§ WHAT YOU NEED TO DO
Please copy every line below that contains the string "phải".
■ ■ ■
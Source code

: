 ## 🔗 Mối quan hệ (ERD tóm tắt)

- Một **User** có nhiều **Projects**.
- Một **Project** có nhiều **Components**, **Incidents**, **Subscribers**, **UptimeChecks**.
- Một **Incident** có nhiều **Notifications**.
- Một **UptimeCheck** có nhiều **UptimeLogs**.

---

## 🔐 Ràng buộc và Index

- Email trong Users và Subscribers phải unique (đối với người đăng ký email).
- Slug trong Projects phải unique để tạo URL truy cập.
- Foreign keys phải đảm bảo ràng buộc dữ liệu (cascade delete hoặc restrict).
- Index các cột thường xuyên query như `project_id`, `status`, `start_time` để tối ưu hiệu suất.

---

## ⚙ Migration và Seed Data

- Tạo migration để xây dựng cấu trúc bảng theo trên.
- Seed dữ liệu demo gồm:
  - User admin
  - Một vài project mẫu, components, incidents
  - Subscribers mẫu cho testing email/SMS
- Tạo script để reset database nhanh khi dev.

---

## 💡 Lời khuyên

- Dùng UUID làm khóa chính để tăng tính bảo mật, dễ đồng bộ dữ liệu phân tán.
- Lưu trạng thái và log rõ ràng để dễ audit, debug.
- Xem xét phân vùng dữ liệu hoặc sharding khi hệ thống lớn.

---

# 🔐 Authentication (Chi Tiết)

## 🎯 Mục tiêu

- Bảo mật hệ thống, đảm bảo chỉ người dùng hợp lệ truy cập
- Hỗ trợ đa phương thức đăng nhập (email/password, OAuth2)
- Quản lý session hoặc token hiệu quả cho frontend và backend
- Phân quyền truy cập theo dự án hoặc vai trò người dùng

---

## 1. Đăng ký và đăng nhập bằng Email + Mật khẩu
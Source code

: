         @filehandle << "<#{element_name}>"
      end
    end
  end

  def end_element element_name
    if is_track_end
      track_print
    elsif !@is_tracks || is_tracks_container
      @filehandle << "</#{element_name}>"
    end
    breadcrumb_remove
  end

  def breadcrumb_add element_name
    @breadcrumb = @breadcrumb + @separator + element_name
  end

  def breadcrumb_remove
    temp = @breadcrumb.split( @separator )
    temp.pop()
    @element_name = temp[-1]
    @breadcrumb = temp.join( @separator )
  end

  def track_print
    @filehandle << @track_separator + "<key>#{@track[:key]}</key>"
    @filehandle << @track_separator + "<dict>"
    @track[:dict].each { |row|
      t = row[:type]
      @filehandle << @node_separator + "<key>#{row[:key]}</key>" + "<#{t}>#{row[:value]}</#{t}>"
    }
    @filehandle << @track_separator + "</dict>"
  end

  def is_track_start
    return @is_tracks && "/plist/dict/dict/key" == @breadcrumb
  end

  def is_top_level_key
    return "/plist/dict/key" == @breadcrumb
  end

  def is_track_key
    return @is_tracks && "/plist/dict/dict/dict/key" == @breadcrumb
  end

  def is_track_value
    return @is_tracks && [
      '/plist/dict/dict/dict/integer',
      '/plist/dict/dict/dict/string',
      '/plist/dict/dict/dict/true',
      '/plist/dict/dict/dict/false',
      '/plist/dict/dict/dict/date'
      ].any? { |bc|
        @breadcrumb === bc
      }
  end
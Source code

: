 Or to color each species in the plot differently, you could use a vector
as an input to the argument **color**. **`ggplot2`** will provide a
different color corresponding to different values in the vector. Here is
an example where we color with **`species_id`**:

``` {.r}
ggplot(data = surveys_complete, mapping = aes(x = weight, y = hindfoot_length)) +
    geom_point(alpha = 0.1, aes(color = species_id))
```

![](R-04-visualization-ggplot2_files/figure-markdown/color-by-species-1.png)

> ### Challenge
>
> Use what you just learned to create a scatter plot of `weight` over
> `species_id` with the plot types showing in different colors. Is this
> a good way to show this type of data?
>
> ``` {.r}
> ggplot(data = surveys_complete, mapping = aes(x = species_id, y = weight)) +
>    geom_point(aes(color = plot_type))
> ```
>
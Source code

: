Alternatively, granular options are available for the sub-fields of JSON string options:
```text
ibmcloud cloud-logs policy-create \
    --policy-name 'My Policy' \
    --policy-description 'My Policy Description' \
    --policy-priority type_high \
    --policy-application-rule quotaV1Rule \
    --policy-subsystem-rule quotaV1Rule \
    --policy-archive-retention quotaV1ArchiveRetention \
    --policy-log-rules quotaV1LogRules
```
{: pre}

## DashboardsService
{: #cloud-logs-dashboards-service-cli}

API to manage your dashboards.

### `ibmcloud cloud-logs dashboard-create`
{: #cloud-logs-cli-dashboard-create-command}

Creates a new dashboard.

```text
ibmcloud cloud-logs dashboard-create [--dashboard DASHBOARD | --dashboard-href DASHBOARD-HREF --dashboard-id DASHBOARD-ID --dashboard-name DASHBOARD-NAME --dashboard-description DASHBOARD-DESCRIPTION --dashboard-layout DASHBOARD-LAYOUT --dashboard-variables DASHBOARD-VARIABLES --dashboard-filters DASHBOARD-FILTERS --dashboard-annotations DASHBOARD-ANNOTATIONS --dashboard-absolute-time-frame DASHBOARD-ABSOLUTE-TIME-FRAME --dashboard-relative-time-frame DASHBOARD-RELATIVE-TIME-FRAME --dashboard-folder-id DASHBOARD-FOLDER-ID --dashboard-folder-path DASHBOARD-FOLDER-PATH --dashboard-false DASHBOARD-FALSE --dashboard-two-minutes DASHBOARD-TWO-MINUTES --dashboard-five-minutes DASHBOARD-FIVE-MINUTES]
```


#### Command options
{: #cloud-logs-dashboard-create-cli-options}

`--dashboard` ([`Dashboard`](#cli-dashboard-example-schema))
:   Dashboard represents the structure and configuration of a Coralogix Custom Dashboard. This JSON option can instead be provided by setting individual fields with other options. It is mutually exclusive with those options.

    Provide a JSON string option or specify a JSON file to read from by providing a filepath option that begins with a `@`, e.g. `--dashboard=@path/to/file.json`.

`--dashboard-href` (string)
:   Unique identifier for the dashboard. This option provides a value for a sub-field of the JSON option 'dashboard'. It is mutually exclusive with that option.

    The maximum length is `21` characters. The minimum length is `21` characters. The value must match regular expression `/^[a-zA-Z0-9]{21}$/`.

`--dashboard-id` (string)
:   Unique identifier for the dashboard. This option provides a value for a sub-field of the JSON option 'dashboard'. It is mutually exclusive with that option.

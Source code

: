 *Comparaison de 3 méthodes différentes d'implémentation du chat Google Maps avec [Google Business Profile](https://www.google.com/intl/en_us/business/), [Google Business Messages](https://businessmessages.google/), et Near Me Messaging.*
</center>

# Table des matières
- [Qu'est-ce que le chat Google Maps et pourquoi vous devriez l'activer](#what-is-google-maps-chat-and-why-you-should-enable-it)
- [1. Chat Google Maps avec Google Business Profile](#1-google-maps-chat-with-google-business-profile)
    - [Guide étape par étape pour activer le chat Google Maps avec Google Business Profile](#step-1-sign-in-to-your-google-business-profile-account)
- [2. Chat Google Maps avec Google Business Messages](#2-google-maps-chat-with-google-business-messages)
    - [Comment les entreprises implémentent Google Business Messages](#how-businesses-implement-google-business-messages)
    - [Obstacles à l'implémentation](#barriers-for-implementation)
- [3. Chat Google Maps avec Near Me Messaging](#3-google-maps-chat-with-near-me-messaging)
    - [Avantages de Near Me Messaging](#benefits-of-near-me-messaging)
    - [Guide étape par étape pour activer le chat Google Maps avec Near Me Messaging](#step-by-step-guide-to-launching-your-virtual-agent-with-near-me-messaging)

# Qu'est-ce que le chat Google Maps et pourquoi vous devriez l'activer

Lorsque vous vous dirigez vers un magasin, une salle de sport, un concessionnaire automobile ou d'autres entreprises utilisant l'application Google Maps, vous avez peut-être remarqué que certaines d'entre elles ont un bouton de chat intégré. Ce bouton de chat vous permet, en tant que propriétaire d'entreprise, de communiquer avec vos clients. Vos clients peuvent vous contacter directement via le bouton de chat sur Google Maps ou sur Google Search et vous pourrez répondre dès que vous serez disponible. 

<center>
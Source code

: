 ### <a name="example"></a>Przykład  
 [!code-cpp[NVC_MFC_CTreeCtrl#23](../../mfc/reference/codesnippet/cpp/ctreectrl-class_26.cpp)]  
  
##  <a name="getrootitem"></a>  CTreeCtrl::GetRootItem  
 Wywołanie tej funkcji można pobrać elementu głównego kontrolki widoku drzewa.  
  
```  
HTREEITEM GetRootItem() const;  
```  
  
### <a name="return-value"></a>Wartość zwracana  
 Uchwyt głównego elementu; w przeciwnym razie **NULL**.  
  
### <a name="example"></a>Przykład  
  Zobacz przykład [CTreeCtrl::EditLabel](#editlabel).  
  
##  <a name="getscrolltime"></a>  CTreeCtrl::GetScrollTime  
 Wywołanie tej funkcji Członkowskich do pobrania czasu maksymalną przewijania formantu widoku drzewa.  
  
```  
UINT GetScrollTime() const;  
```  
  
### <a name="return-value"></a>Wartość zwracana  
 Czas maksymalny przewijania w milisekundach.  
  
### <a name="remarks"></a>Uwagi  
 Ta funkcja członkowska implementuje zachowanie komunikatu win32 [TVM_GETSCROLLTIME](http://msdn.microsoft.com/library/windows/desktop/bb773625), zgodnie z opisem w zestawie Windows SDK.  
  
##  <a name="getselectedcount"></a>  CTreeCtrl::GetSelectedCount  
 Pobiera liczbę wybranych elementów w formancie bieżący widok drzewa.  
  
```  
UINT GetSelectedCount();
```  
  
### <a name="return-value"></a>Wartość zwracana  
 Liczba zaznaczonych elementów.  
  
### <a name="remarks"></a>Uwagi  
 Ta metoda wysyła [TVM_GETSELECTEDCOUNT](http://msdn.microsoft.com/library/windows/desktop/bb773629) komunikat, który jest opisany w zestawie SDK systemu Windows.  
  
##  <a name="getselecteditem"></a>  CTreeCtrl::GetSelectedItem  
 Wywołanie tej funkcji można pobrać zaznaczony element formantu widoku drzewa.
■ ■ ■
§ SOLUTION
- Email trong Users và Subscribers phải unique (đối với người đăng ký email).
- Slug trong Projects phải unique để tạo URL truy cập.
- Foreign keys phải đảm bảo ràng buộc dữ liệu (cascade delete hoặc restrict).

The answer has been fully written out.